Will include kicad-sch / iact-bench validators + W3 lm-eval delta. See spec for
methodology:
<https://github.com/ailiance/ailiance-bench/blob/main/docs/superpowers/specs/2026-05-11-kicad-sch-gap-design.md>

## Upstream base model — official evaluations

This LoRA fine-tunes [`mistralai/Devstral-Small-2-24B-Instruct-2512`](https://huggingface.co/mistralai/Devstral-Small-2-24B-Instruct-2512),
Mistral's coding-specialist LLM. Headline software-engineering benchmarks
from the upstream model card:

| Benchmark                | Devstral Small 2 (24B) | Devstral 2 (123B) | DeepSeek v3.2 (671B) | Claude Sonnet 4.5 |
|--------------------------|-----------------------:|------------------:|---------------------:|------------------:|
| **SWE Bench Verified**   | **68.0 %**             | 72.2 %            | 73.1 %               | 77.2 %            |
| **SWE Bench Multilingual** | **55.7 %**           | 61.3 %            | 70.2 %               | 68.0 %            |
| **Terminal Bench 2**     | **22.5 %**             | 32.6 %            | 46.4 %               | 42.8 %            |

(For reference, GPT-5.1 Codex High: 73.7 % SWE Verified · 52.8 % Terminal Bench 2.)

Devstral Small 2 (24B) is competitive with much larger open models on
SWE Bench Verified (e.g. matches GLM-4.6 at 355B). Architecture uses
rope-scaling per Llama 4 + Scalable-Softmax ([arXiv:2501.19399](https://arxiv.org/abs/2501.19399)).

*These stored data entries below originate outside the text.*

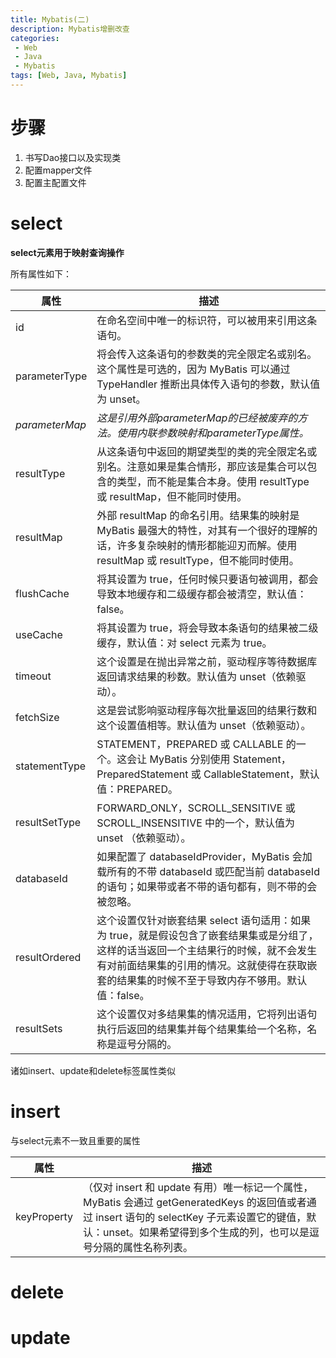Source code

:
 ```yaml
---
title: Mybatis(二)
description: Mybatis增删改查
categories:
 - Web
 - Java
 - Mybatis
tags: [Web, Java, Mybatis]
---
```


# 步骤

1. 书写Dao接口以及实现类
2. 配置mapper文件
3. 配置主配置文件

# select
**select元素用于映射查询操作**

所有属性如下：

属性 	|描述
---- | ----
id 	|在命名空间中唯一的标识符，可以被用来引用这条语句。
parameterType 	|将会传入这条语句的参数类的完全限定名或别名。这个属性是可选的，因为 MyBatis 可以通过 TypeHandler 推断出具体传入语句的参数，默认值为 unset。
_parameterMap_	| _这是引用外部parameterMap的已经被废弃的方法。使用内联参数映射和parameterType属性。_
resultType 	|从这条语句中返回的期望类型的类的完全限定名或别名。注意如果是集合情形，那应该是集合可以包含的类型，而不能是集合本身。使用 resultType 或 resultMap，但不能同时使用。
resultMap 	|外部 resultMap 的命名引用。结果集的映射是 MyBatis 最强大的特性，对其有一个很好的理解的话，许多复杂映射的情形都能迎刃而解。使用 resultMap 或 resultType，但不能同时使用。
flushCache 	|将其设置为 true，任何时候只要语句被调用，都会导致本地缓存和二级缓存都会被清空，默认值：false。
useCache 	|将其设置为 true，将会导致本条语句的结果被二级缓存，默认值：对 select 元素为 true。
timeout 	|这个设置是在抛出异常之前，驱动程序等待数据库返回请求结果的秒数。默认值为 unset（依赖驱动）。
fetchSize 	|这是尝试影响驱动程序每次批量返回的结果行数和这个设置值相等。默认值为 unset（依赖驱动）。
statementType 	|STATEMENT，PREPARED 或 CALLABLE 的一个。这会让 MyBatis 分别使用 Statement，PreparedStatement 或 CallableStatement，默认值：PREPARED。
resultSetType 	|FORWARD_ONLY，SCROLL_SENSITIVE 或 SCROLL_INSENSITIVE 中的一个，默认值为 unset （依赖驱动）。
databaseId 	|如果配置了 databaseIdProvider，MyBatis 会加载所有的不带 databaseId 或匹配当前 databaseId 的语句；如果带或者不带的语句都有，则不带的会被忽略。
resultOrdered 	|这个设置仅针对嵌套结果 select 语句适用：如果为 true，就是假设包含了嵌套结果集或是分组了，这样的话当返回一个主结果行的时候，就不会发生有对前面结果集的引用的情况。这就使得在获取嵌套的结果集的时候不至于导致内存不够用。默认值：false。
resultSets 	|这个设置仅对多结果集的情况适用，它将列出语句执行后返回的结果集并每个结果集给一个名称，名称是逗号分隔的。 

诸如insert、update和delete标签属性类似

# insert
与select元素不一致且重要的属性

属性 |	描述
---- | ----
keyProperty 	|（仅对 insert 和 update 有用）唯一标记一个属性，MyBatis 会通过 getGeneratedKeys 的返回值或者通过 insert 语句的 selectKey 子元素设置它的键值，默认：unset。如果希望得到多个生成的列，也可以是逗号分隔的属性名称列表。 


# delete

# update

**Source:** [official Devstral-Small-2-24B-Instruct-2512 model card](https://huggingface.co/mistralai/Devstral-Small-2-24B-Instruct-2512).

> **Reading these alongside this LoRA:** Devstral Small 2 is a strong
> coding base. This LoRA inherits its SWE-Bench performance and adds
> language- or domain-specific specialization.